I grew up a Kentucky hillbilly, so actually English is my second language. I still consider Appalachian to be my native tongue, though somehow that’s never impressed employers when I say I’m bilingual.
But regardless of the language, I always just assumed every word I encountered would be in the dictionary. Imagine my confusion, then, the first time I read Lewis Carroll’s famous nonsense poem, “Jabberwocky.” You remember it, right? It’s the one that begins—
"’Twas brillig , and the slithy toves
Did gyre and gimble in the wabe . . ."
Brillig? Slithy? I went to the dictionary. Hey, what gives? The words weren't there. Did this Lewis guy just make them up on the spot?
Wasn’t that against the law or something?
“Jabberwocky” taught me the broader concept of neologisms, or “new words.” New words enter the lexicon all the time, often in the form of slang, and sometimes they catch on with the public and become commonly used.
Once that happens, the neologism passes through the velvet rope and enters the dictionary, that decadent Studio 54 of language (all the hip words either hang out there or at Thesaurus, the new bar on 30th. I don’t like the new place myself—the drinks are expensive. Even pricey. Sometimes downright exorbitant).
Anyway, the latest member of the club appears to be selfie, which the Oxford Dictionary just declared 2013’s Neologism of the Year .
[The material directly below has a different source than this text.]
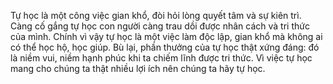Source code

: Tự học là một công việc gian khổ, đòi hỏi lòng quyết tâm và sự kiên trì. Càng cố gắng tự học con người càng trau dồi được nhân cách và tri thức của mình. Chính vì vậy tự học là một việc làm độc lập, gian khổ mà không ai có thể học hộ, học giúp. Bù lại, phần thưởng của tự học thật xứng đáng: đó là niềm vui, niềm hạnh phúc khi ta chiếm lĩnh được tri thức. Vì việc tự học mang cho chúng ta thật nhiều lợi ích nên chúng ta hãy tự học.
The selfie, if you don’t know, is a photo you take of yourself, often with your cellphone and usually standing in front of a mirror. Clothes are optional. Selfies are typically posted to social media sites like Facebook. Many guys, particularly politicians, also send their selfies to girlfriends, wives or mistresses, thereby providing perfect blackmail material once the relationship sours. I guess at that point the pictures become selfie-defeating.
If you’ve forgiven me for the pun, I’d like to enlist your help in promoting my own neologism: fillibious.
Catchy, huh? It already sounds like a word that should exist, so that’s half the battle right there. I need you to start using fillibious in casual conversation and then act surprised when you’re asked about it. Feel free to make up your own definition—I don’t care. Use it in emails and in Facebook posts. Tweet it to your followers. Insert it into your homework. Variants are okay as well. If your co-worker is annoying you, make sure your complaint to her supervisor also furthers our secret goal: “Anna’s fillibiousness is really getting out of hand, John!”
With luck and determination, fillibious will be the Neologism of the Year for 2014. And it’ll all be because of you, the patrons of the Jefferson County Public Library.
That’ll be pretty darn fillibial if you ask me.